EURO-FOS: Pan European Photonics Network

FP7 project addresses research challenges at the interface between network-level research and device-level physics

By A. Maziotis et al.

image of EURO-FOS network of researchers

EURO-FOS is a collaborative research project, funded by the 7th Framework Programme for Research (FP7), Information and Communication Technologies (ICT), of the European Commission through the Network of Excellence platform. Taking part of its name from a Greek word for light, fos, EURO-FOS was coordinated by Hercules Avramopoulos at the Institute of Communications and Computer Systems of the National Technical University of Athens and funded from May 2008 through April 2012.

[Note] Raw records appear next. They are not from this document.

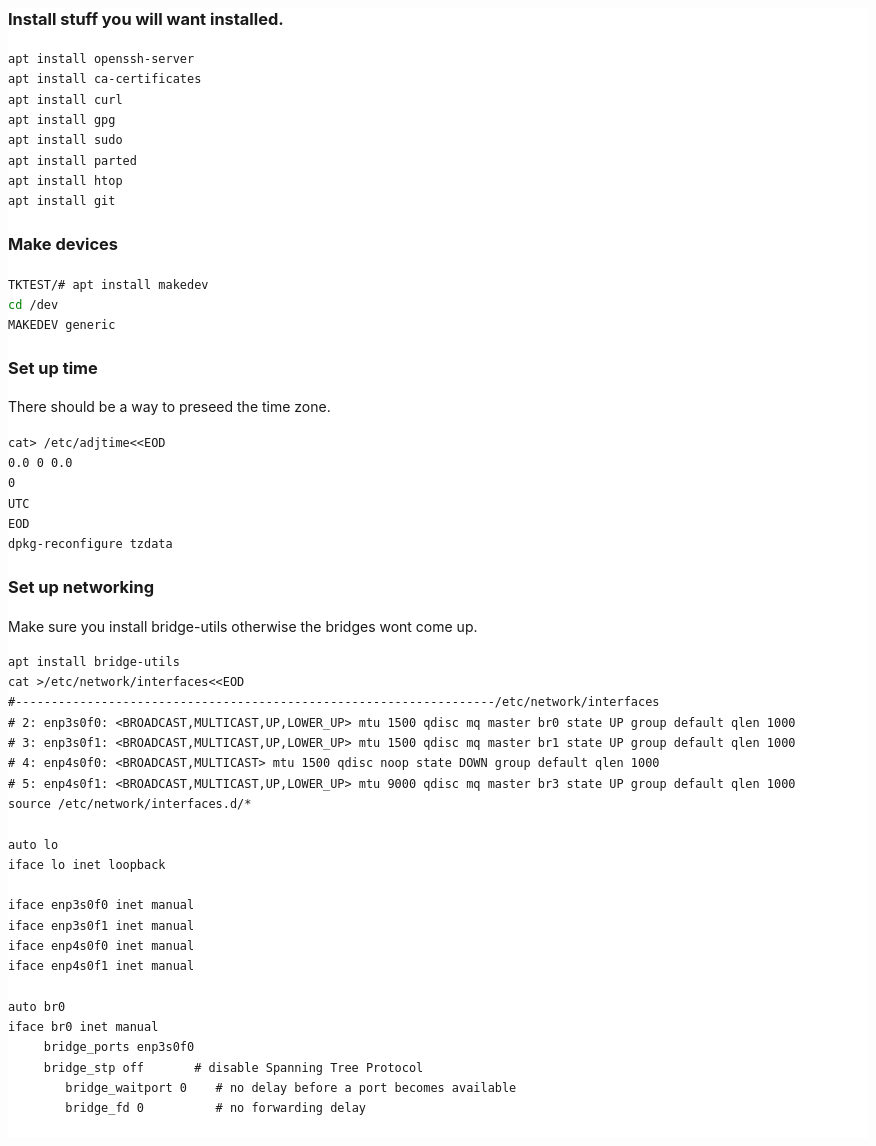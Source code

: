 ### Install stuff you will want installed.

```sh
apt install openssh-server
apt install ca-certificates
apt install curl
apt install gpg
apt install sudo
apt install parted
apt install htop
apt install git
```

### Make devices

```sh
TKTEST/# apt install makedev
cd /dev
MAKEDEV generic
```

### Set up  time

There should be a way to preseed the time zone.

```
cat> /etc/adjtime<<EOD
0.0 0 0.0
0
UTC
EOD
dpkg-reconfigure tzdata
```

### Set up networking
Make sure you install bridge-utils otherwise the bridges wont come up.
```
apt install bridge-utils 
cat >/etc/network/interfaces<<EOD
#-------------------------------------------------------------------/etc/network/interfaces
# 2: enp3s0f0: <BROADCAST,MULTICAST,UP,LOWER_UP> mtu 1500 qdisc mq master br0 state UP group default qlen 1000
# 3: enp3s0f1: <BROADCAST,MULTICAST,UP,LOWER_UP> mtu 1500 qdisc mq master br1 state UP group default qlen 1000
# 4: enp4s0f0: <BROADCAST,MULTICAST> mtu 1500 qdisc noop state DOWN group default qlen 1000
# 5: enp4s0f1: <BROADCAST,MULTICAST,UP,LOWER_UP> mtu 9000 qdisc mq master br3 state UP group default qlen 1000
source /etc/network/interfaces.d/*

auto lo
iface lo inet loopback

iface enp3s0f0 inet manual
iface enp3s0f1 inet manual
iface enp4s0f0 inet manual
iface enp4s0f1 inet manual

auto br0
iface br0 inet manual
     bridge_ports enp3s0f0
     bridge_stp off       # disable Spanning Tree Protocol
        bridge_waitport 0    # no delay before a port becomes available
        bridge_fd 0          # no forwarding delay


```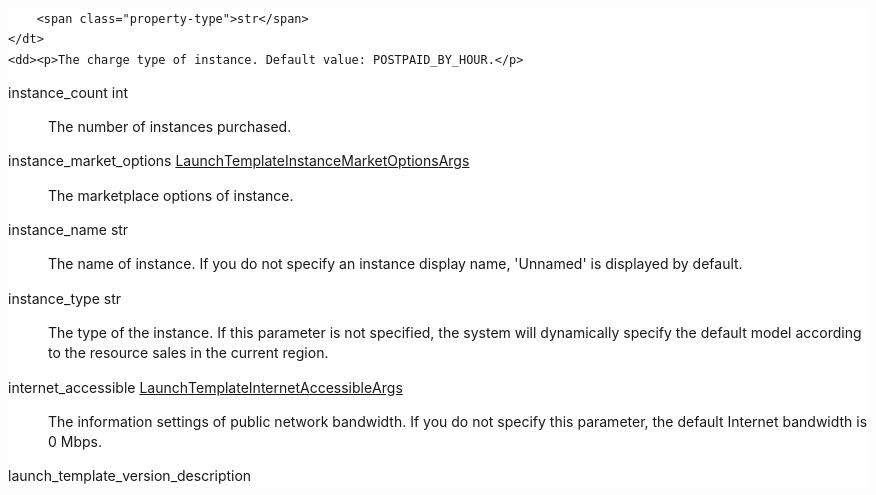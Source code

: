         <span class="property-type">str</span>
    </dt>
    <dd><p>The charge type of instance. Default value: POSTPAID_BY_HOUR.</p>
</dd><dt class="property-optional property-replacement"
            title="Optional">
        <span id="instance_count_python">
<a data-swiftype-name="resource-property" data-swiftype-type="text" href="#instance_count_python" style="color: inherit; text-decoration: inherit;">instance_<wbr>count</a>
</span>
        <span class="property-indicator"></span>
        <span class="property-type">int</span>
    </dt>
    <dd><p>The number of instances purchased.</p>
</dd><dt class="property-optional property-replacement"
            title="Optional">
        <span id="instance_market_options_python">
<a data-swiftype-name="resource-property" data-swiftype-type="text" href="#instance_market_options_python" style="color: inherit; text-decoration: inherit;">instance_<wbr>market_<wbr>options</a>
</span>
        <span class="property-indicator"></span>
        <span class="property-type"><a href="#launchtemplateinstancemarketoptions">Launch<wbr>Template<wbr>Instance<wbr>Market<wbr>Options<wbr>Args</a></span>
    </dt>
    <dd><p>The marketplace options of instance.</p>
</dd><dt class="property-optional property-replacement"
            title="Optional">
        <span id="instance_name_python">
<a data-swiftype-name="resource-property" data-swiftype-type="text" href="#instance_name_python" style="color: inherit; text-decoration: inherit;">instance_<wbr>name</a>
</span>
        <span class="property-indicator"></span>
        <span class="property-type">str</span>
    </dt>
    <dd><p>The name of instance. If you do not specify an instance display name, 'Unnamed' is displayed by default.</p>
</dd><dt class="property-optional property-replacement"
            title="Optional">
        <span id="instance_type_python">
<a data-swiftype-name="resource-property" data-swiftype-type="text" href="#instance_type_python" style="color: inherit; text-decoration: inherit;">instance_<wbr>type</a>
</span>
        <span class="property-indicator"></span>
        <span class="property-type">str</span>
    </dt>
    <dd><p>The type of the instance. If this parameter is not specified, the system will dynamically specify the default model according to the resource sales in the current region.</p>
</dd><dt class="property-optional property-replacement"
            title="Optional">
        <span id="internet_accessible_python">
<a data-swiftype-name="resource-property" data-swiftype-type="text" href="#internet_accessible_python" style="color: inherit; text-decoration: inherit;">internet_<wbr>accessible</a>
</span>
        <span class="property-indicator"></span>
        <span class="property-type"><a href="#launchtemplateinternetaccessible">Launch<wbr>Template<wbr>Internet<wbr>Accessible<wbr>Args</a></span>
    </dt>
    <dd><p>The information settings of public network bandwidth. If you do not specify this parameter, the default Internet bandwidth is 0 Mbps.</p>
</dd><dt class="property-optional property-replacement"
            title="Optional">
        <span id="launch_template_version_description_python">
<a data-swiftype-name="resource-property" data-swiftype-type="text" href="#launch_template_version_description_python" style="color: inherit; text-decoration: inherit;">launch_<wbr>template_<wbr>version_<wbr>description</a>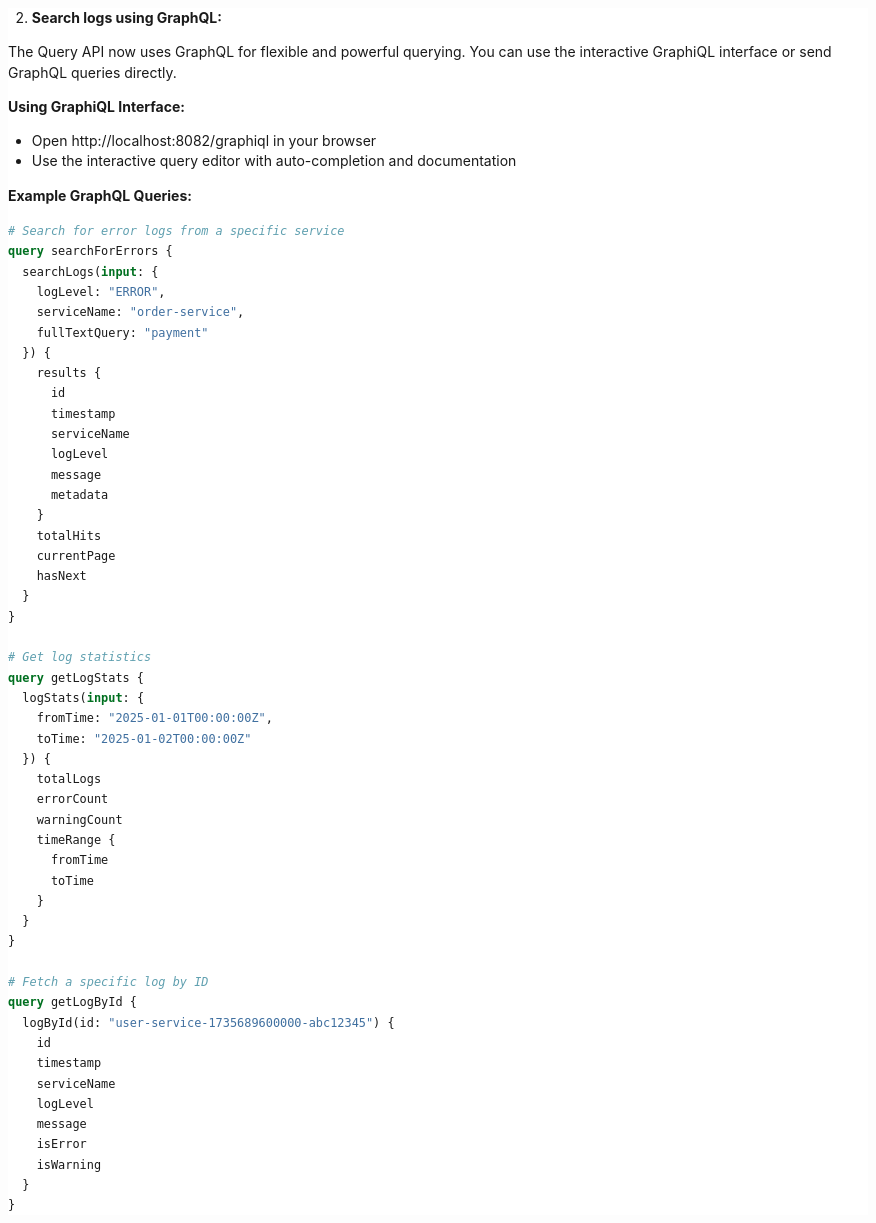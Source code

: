 2. **Search logs using GraphQL:**

The Query API now uses GraphQL for flexible and powerful querying. You can use the interactive GraphiQL interface or send GraphQL queries directly.

**Using GraphiQL Interface:**
- Open http://localhost:8082/graphiql in your browser
- Use the interactive query editor with auto-completion and documentation

**Example GraphQL Queries:**

```graphql
# Search for error logs from a specific service
query searchForErrors {
  searchLogs(input: {
    logLevel: "ERROR",
    serviceName: "order-service",
    fullTextQuery: "payment"
  }) {
    results {
      id
      timestamp
      serviceName
      logLevel
      message
      metadata
    }
    totalHits
    currentPage
    hasNext
  }
}

# Get log statistics
query getLogStats {
  logStats(input: {
    fromTime: "2025-01-01T00:00:00Z",
    toTime: "2025-01-02T00:00:00Z"
  }) {
    totalLogs
    errorCount
    warningCount
    timeRange {
      fromTime
      toTime
    }
  }
}

# Fetch a specific log by ID
query getLogById {
  logById(id: "user-service-1735689600000-abc12345") {
    id
    timestamp
    serviceName
    logLevel
    message
    isError
    isWarning
  }
}
```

The project has created a powerful pan-European network on photonic subsystems by clustering 17 top European academic systems groups from 12 countries with proven track records in the design, development, and evaluation of photonic subsystems.

EURO-FOS focuses on complementing European Commission efforts for turning scientific know‐how developed in universities into exploitable technology by collaborating with members of industry on high-speed optical transmission systems, optical sources and amplification systems, optical network subsystems, and next-generation optical access subsystems.

Since photonics research and development requires a complex set of expertise (from technology to networking) as well as very expensive equipment, subsystems, and devices, EURO-FOS created a virtual lab environment based on facilities already existing among the project partners. The academic Pan‐European Laboratory was created with strong industrial links.

This mechanism strengthened European research in photonics, enabling shared access to expensive infrastructure and devices developed in complementary European projects.

Pan-European Lab in photonics

The Pan-European Laboratory pooled all relevant resources available in academia throughout Europe to form a virtual photonics lab. More than 800 resources were registered, including test and measurement equipment; photonic, electronic, and optoelectronic components; subsystems, complete systems, and testbeds; deployed fiber links; and software platforms. Web-based tools (equipment inventory, joint experimental activity planner, and scheduler) enable the functional role of the Pan‐European Lab in planning, scheduling, and reporting on the activities of the project participants.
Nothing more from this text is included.